Against this backdrop, in a recent study published in the Journal of Materials Chemistry A, scientists from Okayama University and Japan Synchrotron Radiation Research Institute (JASRI) led by Prof. Kuroda explored the adsorption properties of a material that has so far remained an “underdog”: zeolites (minerals containing mainly aluminum and silicon oxides). “Zeolite materials have received little attention as adsorbents owing to their low CO2 adsorption capacity at room temperature and in the lower pressure adsorption region, as well as their poor selectivity over nitrogen,” says Prof. Kuroda.
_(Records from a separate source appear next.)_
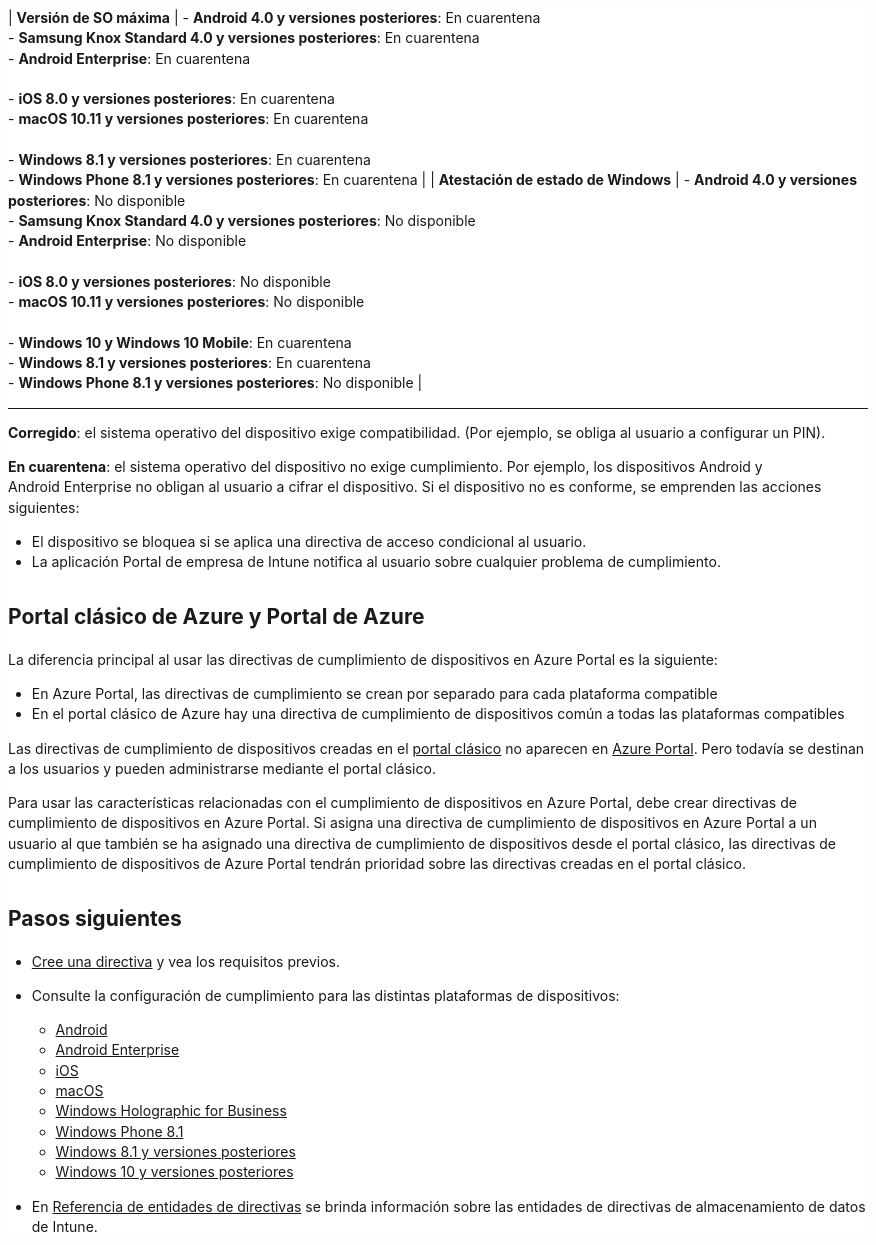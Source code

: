 | **Versión de SO máxima** | - **Android 4.0 y versiones posteriores**: En cuarentena<br>- **Samsung Knox Standard 4.0 y versiones posteriores**: En cuarentena<br>- **Android Enterprise**: En cuarentena<br><br>- **iOS 8.0 y versiones posteriores**: En cuarentena<br>- **macOS 10.11 y versiones posteriores**: En cuarentena<br><br>- **Windows 8.1 y versiones posteriores**: En cuarentena<br>- **Windows Phone 8.1 y versiones posteriores**: En cuarentena |
| **Atestación de estado de Windows** | - **Android 4.0 y versiones posteriores**: No disponible<br>- **Samsung Knox Standard 4.0 y versiones posteriores**: No disponible<br>- **Android Enterprise**: No disponible<br><br>- **iOS 8.0 y versiones posteriores**: No disponible<br>- **macOS 10.11 y versiones posteriores**: No disponible<br><br>- **Windows 10 y Windows 10 Mobile**: En cuarentena<br>- **Windows 8.1 y versiones posteriores**: En cuarentena<br>- **Windows Phone 8.1 y versiones posteriores**: No disponible |

---------------------------

**Corregido**: el sistema operativo del dispositivo exige compatibilidad. (Por ejemplo, se obliga al usuario a configurar un PIN).

**En cuarentena**: el sistema operativo del dispositivo no exige cumplimiento. Por ejemplo, los dispositivos Android y Android Enterprise no obligan al usuario a cifrar el dispositivo. Si el dispositivo no es conforme, se emprenden las acciones siguientes:

- El dispositivo se bloquea si se aplica una directiva de acceso condicional al usuario.
- La aplicación Portal de empresa de Intune notifica al usuario sobre cualquier problema de cumplimiento.

## <a name="azure-classic-portal-vs-azure-portal"></a>Portal clásico de Azure y Portal de Azure

La diferencia principal al usar las directivas de cumplimiento de dispositivos en Azure Portal es la siguiente:

- En Azure Portal, las directivas de cumplimiento se crean por separado para cada plataforma compatible
- En el portal clásico de Azure hay una directiva de cumplimiento de dispositivos común a todas las plataformas compatibles



Las directivas de cumplimiento de dispositivos creadas en el [portal clásico](https://manage.microsoft.com) no aparecen en [Azure Portal](https://portal.azure.com). Pero todavía se destinan a los usuarios y pueden administrarse mediante el portal clásico.

Para usar las características relacionadas con el cumplimiento de dispositivos en Azure Portal, debe crear directivas de cumplimiento de dispositivos en Azure Portal. Si asigna una directiva de cumplimiento de dispositivos en Azure Portal a un usuario al que también se ha asignado una directiva de cumplimiento de dispositivos desde el portal clásico, las directivas de cumplimiento de dispositivos de Azure Portal tendrán prioridad sobre las directivas creadas en el portal clásico.

## <a name="next-steps"></a>Pasos siguientes

- [Cree una directiva](create-compliance-policy.md) y vea los requisitos previos.
- Consulte la configuración de cumplimiento para las distintas plataformas de dispositivos:

  - [Android](compliance-policy-create-android.md)
  - [Android Enterprise](compliance-policy-create-android-for-work.md)
  - [iOS](compliance-policy-create-ios.md)
  - [macOS](compliance-policy-create-mac-os.md)
  - [Windows Holographic for Business](compliance-policy-create-windows.md#windows-holographic-for-business)
  - [Windows Phone 8.1](compliance-policy-create-windows-8-1.md)
  - [Windows 8.1 y versiones posteriores](compliance-policy-create-windows-8-1.md)
  - [Windows 10 y versiones posteriores](compliance-policy-create-windows.md)

- En [Referencia de entidades de directivas](../reports-ref-policy.md) se brinda información sobre las entidades de directivas de almacenamiento de datos de Intune.
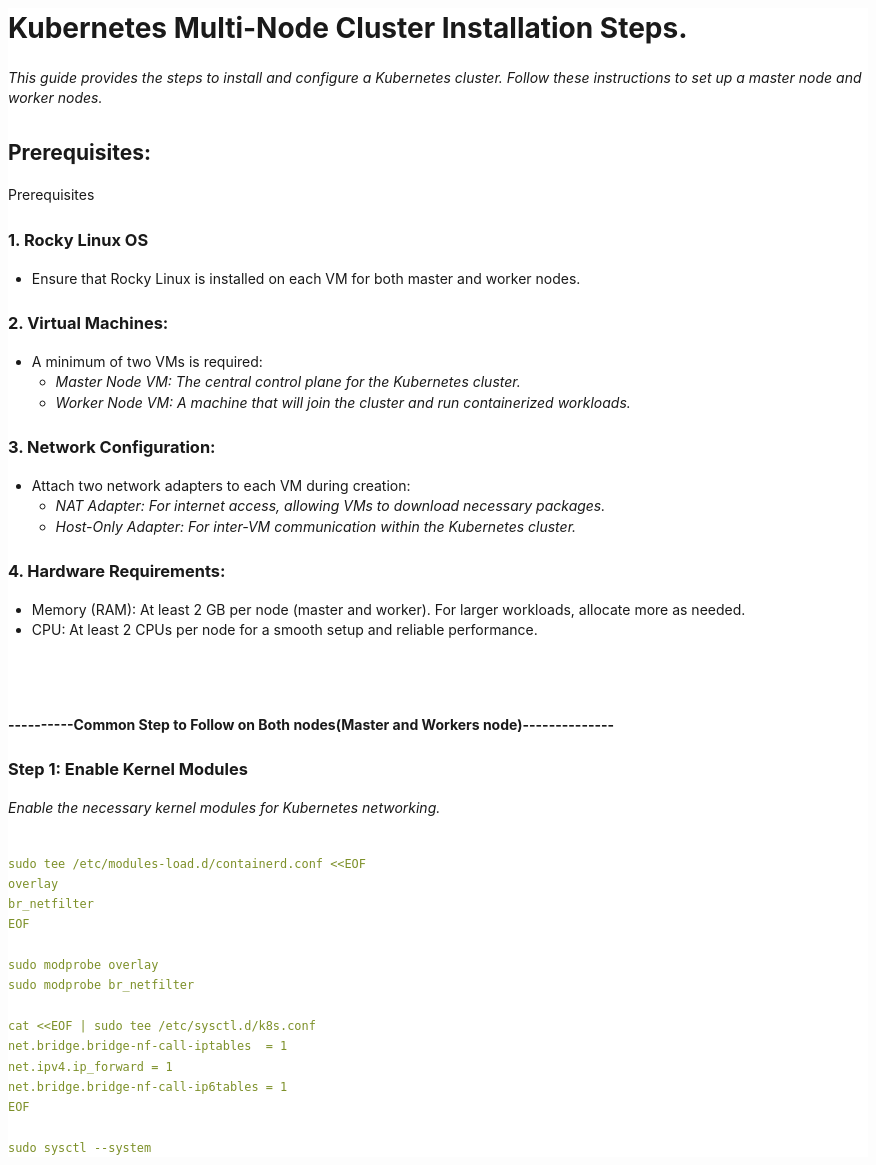 # Kubernetes Multi-Node Cluster Installation Steps.

*This guide provides the steps to install and configure a Kubernetes cluster. Follow these instructions to set up a master node and worker nodes.*

## Prerequisites:


Prerequisites
### 1. Rocky Linux OS
- Ensure that Rocky Linux is installed on each VM for both master and worker nodes.

### 2. Virtual Machines:

- A minimum of two VMs is required:
   - *Master Node VM: The central control plane for the Kubernetes cluster.*
   - *Worker Node VM: A machine that will join the cluster and run containerized workloads.*

### 3. Network Configuration:

- Attach two network adapters to each VM during creation:
   - *NAT Adapter: For internet access, allowing VMs to download necessary packages.*
   - *Host-Only Adapter: For inter-VM communication within the Kubernetes cluster.*

### 4. Hardware Requirements:

- Memory (RAM): At least 2 GB per node (master and worker). For larger workloads, allocate more as needed.
- CPU: At least 2 CPUs per node for a smooth setup and reliable performance.






<br>
<br>

#### ----------Common Step to Follow on Both nodes(Master and Workers node)--------------
### Step 1: Enable Kernel Modules
*Enable the necessary kernel modules for Kubernetes networking.*

```yml

sudo tee /etc/modules-load.d/containerd.conf <<EOF
overlay
br_netfilter
EOF

sudo modprobe overlay
sudo modprobe br_netfilter

cat <<EOF | sudo tee /etc/sysctl.d/k8s.conf
net.bridge.bridge-nf-call-iptables  = 1
net.ipv4.ip_forward = 1
net.bridge.bridge-nf-call-ip6tables = 1
EOF

sudo sysctl --system


```
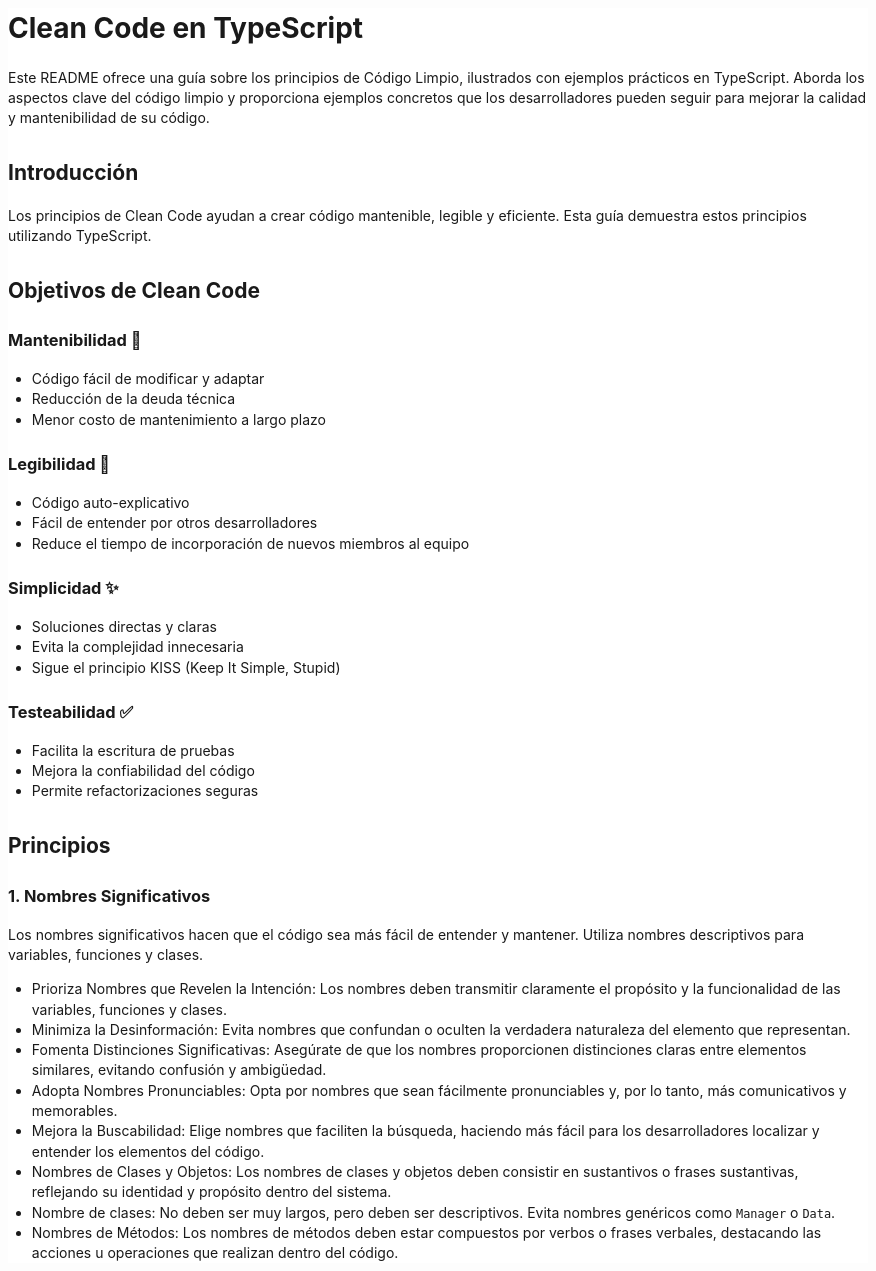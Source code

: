 # Clean Code en TypeScript

Este README ofrece una guía sobre los principios de Código Limpio, ilustrados con ejemplos prácticos en TypeScript. Aborda los aspectos clave del código limpio y proporciona ejemplos concretos que los desarrolladores pueden seguir para mejorar la calidad y mantenibilidad de su código.

## Introducción

Los principios de Clean Code ayudan a crear código mantenible, legible y eficiente. Esta guía demuestra estos principios utilizando TypeScript.

## Objetivos de Clean Code

### Mantenibilidad 🔧

- Código fácil de modificar y adaptar
- Reducción de la deuda técnica
- Menor costo de mantenimiento a largo plazo

### Legibilidad 📖

- Código auto-explicativo
- Fácil de entender por otros desarrolladores
- Reduce el tiempo de incorporación de nuevos miembros al equipo

### Simplicidad ✨

- Soluciones directas y claras
- Evita la complejidad innecesaria
- Sigue el principio KISS (Keep It Simple, Stupid)

### Testeabilidad ✅

- Facilita la escritura de pruebas
- Mejora la confiabilidad del código
- Permite refactorizaciones seguras

## Principios

### 1. Nombres Significativos

Los nombres significativos hacen que el código sea más fácil de entender y mantener. Utiliza nombres descriptivos para variables, funciones y clases.

- Prioriza Nombres que Revelen la Intención: Los nombres deben transmitir claramente el propósito y la funcionalidad de las variables, funciones y clases.
- Minimiza la Desinformación: Evita nombres que confundan o oculten la verdadera naturaleza del elemento que representan.
- Fomenta Distinciones Significativas: Asegúrate de que los nombres proporcionen distinciones claras entre elementos similares, evitando confusión y ambigüedad.
- Adopta Nombres Pronunciables: Opta por nombres que sean fácilmente pronunciables y, por lo tanto, más comunicativos y memorables.
- Mejora la Buscabilidad: Elige nombres que faciliten la búsqueda, haciendo más fácil para los desarrolladores localizar y entender los elementos del código.
- Nombres de Clases y Objetos: Los nombres de clases y objetos deben consistir en sustantivos o frases sustantivas, reflejando su identidad y propósito dentro del sistema.
- Nombre de clases: No deben ser muy largos, pero deben ser descriptivos. Evita nombres genéricos como `Manager` o `Data`.
- Nombres de Métodos: Los nombres de métodos deben estar compuestos por verbos o frases verbales, destacando las acciones u operaciones que realizan dentro del código.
In their study, Prof. Kuroda and his team designed an ion-exchanging method of zeolite with alkaline-earth ions and achieved a remarkably high CO2 adsorption under ambient conditions. The team specifically chose an A-type zeolite (silicon/aluminum ratio of 1) because of its appropriate pore size for adsorbing CO2, while the alkaline-earth ion exchange imparted a large electric field strength that, supposedly, acted as a driving force for the adsorption. Scientists chose a doubly charged calcium ion (Ca2+) as the exchange ion since it allowed for the greatest amount of adsorption. In fact, the adsorbed volume noted was the largest amount of CO2 to have ever been adsorbed by any zeolite system, surpassing that for other materials under similar conditions!

To investigate the underlying adsorption mechanism, the scientists carried out far-infrared (far-IR) measurements and backed them up with density functional theory (DFT) calculations. The far-IR spectra, which detected the vibrational modes due to Ca2+-zeolite vibration, showed a distinct shift towards longer wavelengths following CO2 adsorption, a feature scientists could not recognize in other samples, e.g. Na-ion exchanged A-type zeolite. They further verified their observation with a model that showed good agreement with DFT calculations.

Moreover, the scientists were able to completely desorb the adsorbed CO2 and recover the original sample and its specific adsorption properties. In addition, the sample showed a superior selective adsorption of CO2 from other gases after the scientists examined the separation of CO2 using a model gas that emulated ambient air in its composition.

The findings thus bring zeolites to the forefront as an efficient adsorbent of CO2 under ambient conditions, a feat previously thought unachievable with these systems. “Our work can open doors to potentially novel applications of zeolites, such as in the cleaning of air inside semi-closed spaces including space shuttles, submarines, and concert halls, and as an adsorbent material in the anesthetic process,” speculates Prof. Kuroda excitedly.

One thing is for sure, though: chemists will never look at zeolite in the same way again.